Control your home account

Electricity, water, gas and telephone bills can be reduced with discipline and more sustainable habits. It is possible to save money at the supermarket. Instead of making monthly purchases, shop weekly to take advantage of promotions. Going to fairs and buying products in bulk will also be good for your pocket.

 

medicine expenses

Many health plans maintain agreements with pharmacy chains offering relevant discounts, not to mention that generic drugs continue to be a great source of savings.

 

invisible costs

Pay attention to small day-to-day expenses, which are imperceptible and which, when controlled, can be reduced and generate a big difference in your budget, over a few months.

Fun and care for everyone
The variety of websites that offer coupons for cultural events, restaurants, gyms and travel is huge. Think about the possibility of exercising outdoors, opting for free events and having meetings at home. Credit card spending can also save vacations, in exchanging points for airline tickets.

How to save money? Follow these step-by-step tips

With the accounts in order, it is already possible to save.

Start saving by setting aside 10% of your monthly income and be disciplined. Don't expect to have money left in your account. As soon as the salary drops, transfer the money to the chosen application. Treat this amount as one more bill for the month.
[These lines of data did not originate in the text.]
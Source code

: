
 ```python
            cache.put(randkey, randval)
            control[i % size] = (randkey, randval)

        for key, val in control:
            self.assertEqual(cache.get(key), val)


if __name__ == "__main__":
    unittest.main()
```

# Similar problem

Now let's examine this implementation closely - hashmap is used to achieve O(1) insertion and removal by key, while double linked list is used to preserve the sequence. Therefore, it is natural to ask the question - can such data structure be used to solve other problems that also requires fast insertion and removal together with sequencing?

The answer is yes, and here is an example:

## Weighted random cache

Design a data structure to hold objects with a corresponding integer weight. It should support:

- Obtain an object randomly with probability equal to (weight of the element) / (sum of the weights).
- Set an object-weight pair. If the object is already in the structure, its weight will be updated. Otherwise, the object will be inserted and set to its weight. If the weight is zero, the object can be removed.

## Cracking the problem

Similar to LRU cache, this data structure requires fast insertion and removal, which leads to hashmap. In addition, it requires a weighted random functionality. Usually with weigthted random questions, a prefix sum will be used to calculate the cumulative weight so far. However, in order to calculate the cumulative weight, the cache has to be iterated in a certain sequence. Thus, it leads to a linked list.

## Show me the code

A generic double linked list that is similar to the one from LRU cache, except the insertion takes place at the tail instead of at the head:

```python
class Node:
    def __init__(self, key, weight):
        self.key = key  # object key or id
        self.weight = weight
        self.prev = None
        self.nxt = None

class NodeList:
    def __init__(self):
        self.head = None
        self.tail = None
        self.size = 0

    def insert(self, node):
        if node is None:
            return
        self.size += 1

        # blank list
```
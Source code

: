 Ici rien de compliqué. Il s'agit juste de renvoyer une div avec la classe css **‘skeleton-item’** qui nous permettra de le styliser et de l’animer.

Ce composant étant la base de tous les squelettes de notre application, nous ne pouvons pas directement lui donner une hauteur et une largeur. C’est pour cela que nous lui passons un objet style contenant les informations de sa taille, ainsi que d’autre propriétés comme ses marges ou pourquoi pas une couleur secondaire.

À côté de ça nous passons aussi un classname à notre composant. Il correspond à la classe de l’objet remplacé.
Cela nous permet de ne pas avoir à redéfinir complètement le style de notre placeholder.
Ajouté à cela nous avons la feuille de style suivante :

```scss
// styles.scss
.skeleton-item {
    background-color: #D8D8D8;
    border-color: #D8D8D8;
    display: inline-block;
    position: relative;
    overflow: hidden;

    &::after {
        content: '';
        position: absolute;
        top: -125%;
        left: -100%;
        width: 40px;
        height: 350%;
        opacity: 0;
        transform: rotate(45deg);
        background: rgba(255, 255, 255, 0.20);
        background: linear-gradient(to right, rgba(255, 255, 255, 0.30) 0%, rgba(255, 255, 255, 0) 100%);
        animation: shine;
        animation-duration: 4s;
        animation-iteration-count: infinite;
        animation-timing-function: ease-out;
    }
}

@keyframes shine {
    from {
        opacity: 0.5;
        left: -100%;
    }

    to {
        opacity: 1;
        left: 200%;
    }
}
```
Set a goal to be achieved. The size of an ideal minimum savings ranges from 3 to 6 salaries. In addition to monthly deposits, take the opportunity to increase the balance with extra income, such as 13th salary, vacation, bonus, IR refund, etc.

Remember that the goal is not just for saving money. Have expense goals too. To avoid relapses and not spend more money than planned, an important tip: try to leave the house knowing the health of your budget very well. Good luck!